Hocus Pocus chronology
| 73 Touches (2005) | Place 54 (2007) | 16 Pièces (2010) |

= Place 54 =

Place 54 (pronunciation: PLAHS cen-KAHNT KAHTR as it is a French-language title) is the third studio album by Nantes-based rap group Hocus Pocus, released in 2007. The album title refers to a seat in a passenger train car.

Some of the tracks feature other artists such as Malik Mezzadri ("Quitte á t'aimer"), Omar ("Smile"), Fred Wesley and Stro the 89th Key ("Recyclé"), T-Love & The Procussions ("Vocab!"), Dalja and C2C ("Move On"), Elodie Rama and Tribeqa ("Touriste"), and Taïriq Keda, who produced "Je la Soul". The track "Quitte á t'aimer" is a re-recording of a song from Cesária Évora, a Cape Verdean artist, from her 1995 album Cesária.
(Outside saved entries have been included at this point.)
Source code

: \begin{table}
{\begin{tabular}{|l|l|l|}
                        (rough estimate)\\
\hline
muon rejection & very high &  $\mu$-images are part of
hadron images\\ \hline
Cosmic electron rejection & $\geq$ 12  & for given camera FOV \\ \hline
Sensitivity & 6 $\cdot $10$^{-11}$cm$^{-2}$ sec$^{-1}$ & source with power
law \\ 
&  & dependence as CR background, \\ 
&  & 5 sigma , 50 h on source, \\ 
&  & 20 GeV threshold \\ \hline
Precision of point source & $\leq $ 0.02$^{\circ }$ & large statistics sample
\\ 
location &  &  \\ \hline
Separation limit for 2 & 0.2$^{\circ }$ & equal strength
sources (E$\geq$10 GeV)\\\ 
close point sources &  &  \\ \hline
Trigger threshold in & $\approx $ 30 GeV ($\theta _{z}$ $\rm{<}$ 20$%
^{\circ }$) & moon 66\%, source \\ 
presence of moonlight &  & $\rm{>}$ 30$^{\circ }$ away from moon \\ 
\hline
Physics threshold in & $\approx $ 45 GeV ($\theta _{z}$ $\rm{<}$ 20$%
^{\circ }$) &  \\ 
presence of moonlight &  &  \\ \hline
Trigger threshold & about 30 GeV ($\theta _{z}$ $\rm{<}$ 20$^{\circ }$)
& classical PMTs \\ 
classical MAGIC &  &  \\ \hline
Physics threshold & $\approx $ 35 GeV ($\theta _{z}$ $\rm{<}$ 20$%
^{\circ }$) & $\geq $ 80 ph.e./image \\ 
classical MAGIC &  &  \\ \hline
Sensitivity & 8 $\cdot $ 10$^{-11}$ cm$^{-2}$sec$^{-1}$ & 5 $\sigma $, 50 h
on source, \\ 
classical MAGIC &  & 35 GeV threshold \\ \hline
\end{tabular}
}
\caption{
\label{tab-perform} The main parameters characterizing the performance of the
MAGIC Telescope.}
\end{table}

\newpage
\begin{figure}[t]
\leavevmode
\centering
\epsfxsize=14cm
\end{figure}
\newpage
Translations of song titles include "Quitte á t'aimer" (At the risk of loving you), "Recyclé" (recycled), "Tournée" (tour), "Touriste" (tourist), "Histoire d'une VHS" (story of a VHS tape), and "Voyage immobile" (unmoving trip).

Professional ratings
Review scores
| Source | Rating |
| Allmusic | link |

==Track listing==

| No. | Title | Length |
|---|---|---|
| 1. | "Place 54" |  |
| 2. | "Quitte à t’aimer" (feat. Malik Mezzadri) |  |
| 3. | "Smile" (feat. Omar) |  |
| 4. | "Recyclé" (feat. Fred Wesley & Stro the 89th Key) |  |
| 5. | "Normal" |  |
| 6. | "Vocab! (prelude)" |  |
| 7. | "Vocab!" (T-Love & The Procussions) |  |
| 8. | "Mr. Tout Le Monde" |  |
| 9. | "Tournée" |  |
| 10. | "Move On" (feat. Dajla & C2C) |  |
| 11. | "Touriste" (feat. Elodis Rama & Tribeqa) |  |
| 12. | "Je la Soul" (feat. Taïriq Keda) |  |
| 13. | "Histoire d'une VHS" |  |
| 14. | "Voyage immobile" |  |
| 15. | "Smile (acoustic)" (feat. Omar) |  |

==Accolades==
The album was nominated under the category Best Urban Music Album at the 2008 Victoires de la Musique.